These four (4) values and twelve (12) principles serve as the guiding philosophy for agile methodologies and encourage teams to embrace flexibility, adaptability, and continuous improvement in their software development processes.

Discussion

Modern trends in agile practices

We need to remember that trends in agile practices can vary depending on the industry, organizational culture, and technological advancements. It's essential for teams and organizations to stay informed, remain open to experimentation, and continuously adapt their agile practices to achieve the best results [6].

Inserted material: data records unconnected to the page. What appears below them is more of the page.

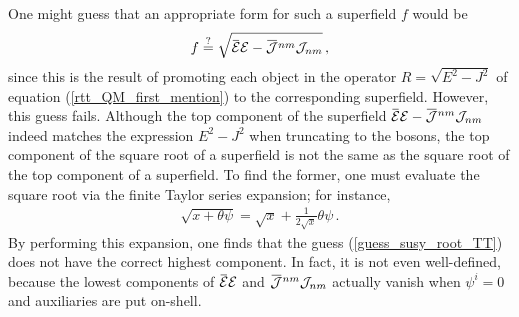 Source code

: \documentclass[12pt]{article}
\numberwithin{equation}{section}
\newcommand{\overbar}[1]{\mkern 1.5mu\overline{\mkern-1.5mu#1\mkern-1.5mu}\mkern 1.5mu}
\def\cEb{{\overbar{\mathcal{E}}}}
\def\cE{{\mathcal{E}}}
\begin{document}
One might guess that an appropriate form for such a superfield $f$ would be
%
\begin{align}\label{guess_susy_root_TT}
    f \overset{?}{=} \sqrt{ \cEb \cE  - \overbar{\mathcal{J}}^{nm} \mathcal{J}_{nm}  } \, , 
\end{align}
%
since this is the result of promoting each object in the operator $R = \sqrt{ E^2 - J^2 }$ of equation (\ref{rtt_QM_first_mention}) to the corresponding superfield. However, this guess fails. Although the top component of the superfield $\cEb \cE - \overbar{\mathcal{J}}^{nm} \mathcal{J}_{nm} $ indeed matches the expression $E^2 - J^2$ when truncating to the bosons, the top component of the square root of a superfield is not the same as the square root of the top component of a superfield. To find the former, one must evaluate the square root via the finite Taylor series expansion; for instance,
%
\begin{align}
    \sqrt{ x + \theta \psi } = \sqrt{x} + \frac{1}{2 \sqrt{x}} \theta \psi \, .
\end{align}
%
By performing this expansion, one finds that the guess (\ref{guess_susy_root_TT}) does not have the correct highest component. In fact, it is not even well-defined, because the lowest components of $\cEb \cE$ and $\overbar{\mathcal{J}}^{nm} \mathcal{J}_{nm}$ actually vanish when $\psi^i = 0$ and auxiliaries are put on-shell.
\end{document}
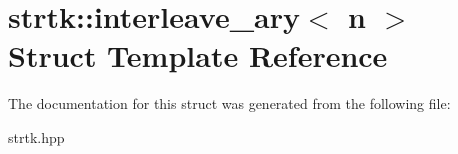 \hypertarget{structstrtk_1_1interleave__ary}{\section{strtk\-:\-:interleave\-\_\-ary$<$ n $>$ Struct Template Reference}
\label{structstrtk_1_1interleave__ary}
}


The documentation for this struct was generated from the following file\-:\begin{DoxyCompactItemize}
\item 
strtk.\-hpp\end{DoxyCompactItemize}
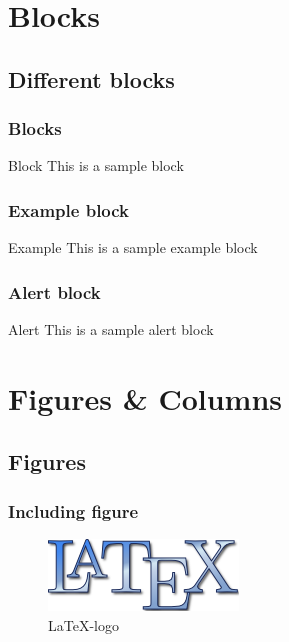 \documentclass{beamer}
\begin{document}
\section{Blocks}
\subsection{Different blocks}
\begin{frame}
	\frametitle{Blocks}
		\begin{block}{Block}
			This is a sample block
		\end{block}
\end{frame}
\begin{frame}
		\frametitle{Example block}
		\begin{exampleblock}{Example}
			This is a sample example block
		\end{exampleblock}
\end{frame}
\begin{frame}
		\frametitle{Alert block}
		\begin{alertblock}{Alert}
			This is a sample alert block
		\end{alertblock}
\end{frame}	

\section{Figures \& Columns}
\subsection{Figures}
\begin{frame}
	\frametitle{Including figure}
	\begin{figure}
		\centering
		\includegraphics[scale=0.1]{figures/latexlogo.png}
		\caption{\LaTeX-logo}
	\end{figure}
\end{frame}
\end{document}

• Remote and distributed agile: With the increasing adoption of remote work and distributed teams, agile practices have adapted to facilitate collaboration and communication across geographical locations. Virtual agile ceremonies, collaborative online tools, and video conferencing have become more prevalent to maintain team cohesion.
• Agile at scale: Large organizations are embracing agile methodologies at the enterprise level to coordinate multiple teams working on complex projects. Frameworks like Scaled Agile Framework (SAFe), Large-Scale Scrum (LeSS), and Disciplined Agile Delivery (DAD) provide guidance on how to scale agile practices effectively.
• Value stream mapping: Teams are focusing on understanding the entire value stream from idea to delivery, identifying bottlenecks and inefficiencies. Value stream mapping helps optimize workflows and reduce lead times, improving overall delivery speed and customer value.
• Agile for non-software projects: Agile principles are expanding beyond software development to various other industries and domains, such as marketing, human resources, and product management. The application of agile concepts outside of IT is gaining traction.
• Design thinking and agile: Combining design thinking principles with agile practices has become popular to emphasize a strong customer focus and deliver products that truly meet user needs. The iterative nature of both approaches complements each other well.
• Agile in regulated industries: Industries with strict regulatory requirements, such as healthcare and finance, are increasingly adopting agile practices. Companies are finding ways to balance agile’s flexibility with the need for compliance and documentation.
• Data-driven agile: Teams are leveraging data and metrics to make informed decisions, monitor progress, and continuously improve their agile processes. Data-driven agile helps identify areas for improvement and validates the impact of changes.
• DevOps and continuous delivery: The integration of DevOps practices with agile methodologies continues to gain prominence. Automating deployment pipelines and focusing on continuous delivery enable faster and more reliable software releases.
• Agile coaching and mentoring: Agile coaching has become essential to support teams and organizations in their agile journey. Agile coaches and mentors help teams understand and apply agile principles effectively.
• Focus on well-being and psychological safety: Agile organizations are recognizing the importance of psychological safety and well-being in fostering a healthy and productive work environment. Emphasizing team health and work-life balance is becoming a priority.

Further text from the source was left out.